Byron, George Gordon, 6th Baron Byron (1788–1824)

George Gordon Byron, 6th Baron Byron (1788-1824): Best-selling poet. His father, John Byron (1757–1791), was an army officer who squandered the inheritance of Byron’s mother, Catherine Gordon. At the age of ten, Byron inherited the title of Baron Byron of Rochdale and Newstead Abbey in Nottinghamshire from his great-uncle. Byron was educated at Harrow School and Trinity College, Cambridge, and composed poetry from childhood. His attacks on his contemporaries (including Southey) in English Bards and Scotch Reviewers (1809) made him well-known, despite the work’s anonymity.

Butler, Eleanor Charlotte (1739–1829)

Eleanor Charlotte Butler (1739-1829): One of the ‘Ladies of Llangollen’. Butler was an Anglo-Irish woman who, despite family disapproval, in 1780 set up house with Sarah Ponsonby at Plas Newydd, on the outskirts of Llangollen, North Wales.

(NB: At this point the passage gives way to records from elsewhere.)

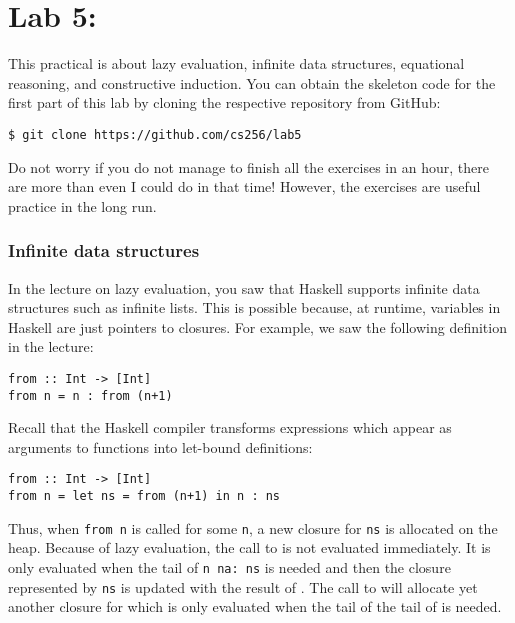 \section{Lab 5: \practicalFiveTitle}

This practical is about lazy evaluation, infinite data structures, equational reasoning, and constructive induction. You can obtain the skeleton code for the first part of this lab by cloning the respective repository from GitHub:
\begin{verbatim}
$ git clone https://github.com/cs256/lab5
\end{verbatim}
Do not worry if you do not manage to finish all the exercises in an hour, there are more than even I could do in that time! However, the exercises are useful practice in the long run.

\subsubsection{Infinite data structures}

In the lecture on lazy evaluation, you saw that Haskell supports infinite data structures such as infinite lists. This is possible because, at runtime, variables in Haskell are just pointers to closures. For example, we saw the following definition in the lecture:
\begin{verbatim}
from :: Int -> [Int]
from n = n : from (n+1)
\end{verbatim}
Recall that the Haskell compiler transforms expressions which appear as arguments to functions into let-bound definitions:
\begin{verbatim}
from :: Int -> [Int]
from n = let ns = from (n+1) in n : ns
\end{verbatim}
Thus, when \texttt{\small from n} is called for some \texttt{\small n}, a new closure for \texttt{\small ns} is allocated on the heap. Because of lazy evaluation, the call to  is not evaluated immediately. It is only evaluated when the tail of \texttt{\small n~na:~ns} is needed and then the closure represented by \texttt{\small ns} is updated with the result of . The call to  will allocate yet another closure for  which is only evaluated when the tail of the tail of  is needed.

\taskLine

Their relationship fascinated contemporaries and has continued to attract speculation. Although the Ladies were famed for their lifestyle of retirement, simplicity and self-improvement, they received many guests – both admirers and tourists. Southey visited in 1811.

Clarkson, Catherine (née Buck; 1772–1856)

Catherine Clarkson (née Buck; 1772-1856): A native of the Suffolk town of Bury St Edmunds, she married Thomas Clarkson in 1796. She shared his radicalism and became close friends with the Wordsworths, Southey, Coleridge and Crabb Robinson. Owing to her illness, she was treated by Beddoes in Bristol in 1804 and 1805; she and her husband moved south to Suffolk from the Lake District for the sake of her health in 1806.

Clercq, Willem de (1795–1844)

Willem de Clercq (1795-1844): Poet and important figure in the Réveil, the anti-modernist spiritual revival in the Dutch Reformed Church of the Netherlands, which also included de Clercq’s friend, Willem Bilderdijk. He was born in Amsterdam, the child of wealthy grain merchants and studied French, German and Greek with the intention of becoming a preacher, but his ambitions were thwarted by the French invasion of 1813.

Coleridge, (David) Hartley (1796–1849)

(David) Hartley Coleridge (1796-1849): Eldest son of Samuel Taylor Coleridge and Sarah Fricker; and Southey’s nephew, nicknamed ‘Job’ for his seriousness as a child. Southey played a considerable part in Hartley’s upbringing after his father separated from his mother, leaving his children in Southey’s care at Greta Hall. In 1808 Hartley was sent to Ambleside School and in 1815 Southey was able to organise sufficient donations from friends and family to allow Hartley to proceed to Merton, College, Oxford.

Colburn, Henry (1784/5–1855)

Henry Colburn (1784/5-1855): One of the leading publishers of the first half of the nineteenth century. After setting up in business in 1806 he became well-known for promoting popular fiction, including ‘silver fork’ society novels, naval adventures and historical novels. He also had an interest in numerous periodicals, including the New Monthly Magazine, the Literary Gazette and the Athenaeum, and gained a reputation for ‘puffing’ his own authors in their pages.

Clarkson, Thomas (1760–1846)

Thomas Clarkson (1760-1846): Campaigner for the abolition of the slave trade, and a friend of the Wordsworths, Coleridge and Southey. He moved to the Lake District in 1794 and lived in retirement at Eusemere, near Pooley Bridge, Ullswater, until 1806. Clarkson and his wife returned to her native Suffolk in 1806, and remained there until his death. He returned to the campaign against the slave trade in 1804 and wrote ceaselessly in the cause until the passing of the 1833 Act abolishing slavery in the British empire. He also wrote admiringly of the Quakers.

Cobbett, William (1763–1835)

William Cobbett (1763-1835): A journalist whose weekly paper, the Political Register, took an anti-jacobinical line until 1804, but thereafter became progressively more radical, supporting Burdett at the Westminster election of 1807. From 1810 to 1812 he was imprisoned after being prosecuted by the government for criticising flogging in the militia. Cobbett’s political development was the exact opposite of Southey’s and Southey was a consistent critic of Cobbett.

Broome, Charlotte (1761–1838)

Charlotte Broome (1761-1838): Daughter of the musicologist Charles Burney (1726–1814; DNB) and his first wife Esther Sleepe (d. 1762), and younger sister of the novelist Fanny Burney (1752–1840; DNB) and of Southey’s friend James Burney. She married, firstly, the physician Clement Francis (c. 1744–1792) and, secondly, the stockjobber, pamphleteer and poet Ralph Broome (1742–1805). In 1818 Broome asked Southey for a poem commemorating her younger son Ralph Broome (1801–1817).